A horse died on the roof of a building and sheep were rescued after Cyclone Gabrielle struck New Zealand. Source: New Zealand Equestrian Scene/1 News

Elsewhere in Hawke's Bay, sheep were rescued by passing Good Samaritans who saw a flock of around 150 dying in the corner of a paddock.

Climate change minister says excuses for inaction must stop

Speaking passionately to parliament, climate change minister James Shaw said the impacts of climate change are “here now”. “If we do not act, it will get worse,” he warned.
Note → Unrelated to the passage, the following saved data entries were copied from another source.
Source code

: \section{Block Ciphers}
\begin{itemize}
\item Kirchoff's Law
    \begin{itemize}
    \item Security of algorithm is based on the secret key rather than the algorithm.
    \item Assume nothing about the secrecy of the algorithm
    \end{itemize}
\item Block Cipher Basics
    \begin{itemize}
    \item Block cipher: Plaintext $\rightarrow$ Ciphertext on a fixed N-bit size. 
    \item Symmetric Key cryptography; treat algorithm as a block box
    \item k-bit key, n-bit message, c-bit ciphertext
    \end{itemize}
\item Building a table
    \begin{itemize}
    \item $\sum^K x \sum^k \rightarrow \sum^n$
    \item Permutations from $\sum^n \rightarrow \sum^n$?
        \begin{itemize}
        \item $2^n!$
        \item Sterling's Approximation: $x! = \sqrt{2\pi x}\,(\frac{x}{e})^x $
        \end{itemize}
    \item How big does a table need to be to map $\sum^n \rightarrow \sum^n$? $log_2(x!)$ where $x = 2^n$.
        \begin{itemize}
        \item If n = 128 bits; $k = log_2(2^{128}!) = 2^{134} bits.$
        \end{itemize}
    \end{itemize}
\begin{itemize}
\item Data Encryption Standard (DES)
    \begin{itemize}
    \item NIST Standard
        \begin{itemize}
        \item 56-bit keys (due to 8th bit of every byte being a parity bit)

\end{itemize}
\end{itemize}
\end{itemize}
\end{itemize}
Left - three people walking down a path that's been impacted by the storms. Cut tree limbs can be seen to the right. Right - clifftop houses in New Zealand.
The extent of damage caused by Cyclone Gabrielle is still unknown. Source: Getty/Reuters

“The severity of it, of course, made worse by the fact that our global temperatures have already increased by 1.1 degrees. We need to stop making excuses for inaction,” he added.

New Zealand declares now is the time to talk about the climate crisis

While the situation is continuing to evolve, Mr Shaw said it was not the time to shy away from talking about climate change.
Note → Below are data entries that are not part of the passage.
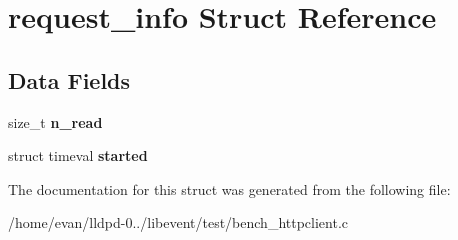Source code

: \section{request\-\_\-info \-Struct \-Reference}
\label{structrequest__info}
\subsection*{\-Data \-Fields}
\begin{DoxyCompactItemize}
\item 
size\-\_\-t {\bfseries n\-\_\-read}\label{structrequest__info_a5a0986a06689880ddec11e93c39660a9}

\item 
struct timeval {\bfseries started}\label{structrequest__info_aabde54c0f94fa44eccecebd0cec3da0f}

\end{DoxyCompactItemize}


\-The documentation for this struct was generated from the following file\-:\begin{DoxyCompactItemize}
\item 
/home/evan/lldpd-\/0../libevent/test/bench\-\_\-httpclient.\-c\end{DoxyCompactItemize}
“There will be people who say, you know — just as the National Rifle Association in the United States does about shootings over there it's 'too soon' to talk about these things, but we are standing in it right now. This is a climate change-related event,” he said.

His speech is the polar opposite to responses from Australia’s leaders during the 2019/2020 Black Summer bushfires.

As the nation burned, politicians including then Nationals leader Michael McCormack and NSW Premier Gladys Berejiklian dismissed the need to talk about climate change, while NSW Deputy Premier John Barilaro was even more forthright, adding that anyone who raised the subject during the catastrophe was a “bloody disgrace”.

Since Black Summer, natural disasters have occurred more frequently and have become more severe, because of climate change, and scientists have had to create new terminology to describe these events.

Australia works to silence climate protesters

The United Nations has repeatedly warned rich countries to stop investing in new oil, gas and coal projects. Despite this Australia has continued to back new fossil fuel projects, including Santos’s Narrabri gas project and Woodside’s expansion on the Burrup Peninsula.

As protests grow, Australian state governments have increased penalties to stop activists taking action against the fossil fuel and logging industries.

A police officer in Sydney shouting at protesters and looking aggressive.
State governments have cracked down on protesters. Source: AAP

Legislation backed by both the NSW government and Labor allows courts to hit non-violent protesters with fines of $22,000 and two years in prison. Victoria’s Labor government increased penalties to stop peaceful anti-logging action, and Tasmania’s Liberals appear determined to do the same.

While the nation has committed to stronger carbon emissions targets under Labor, many Pacific leaders remain concerned for their future as the sea level rises because of climate change.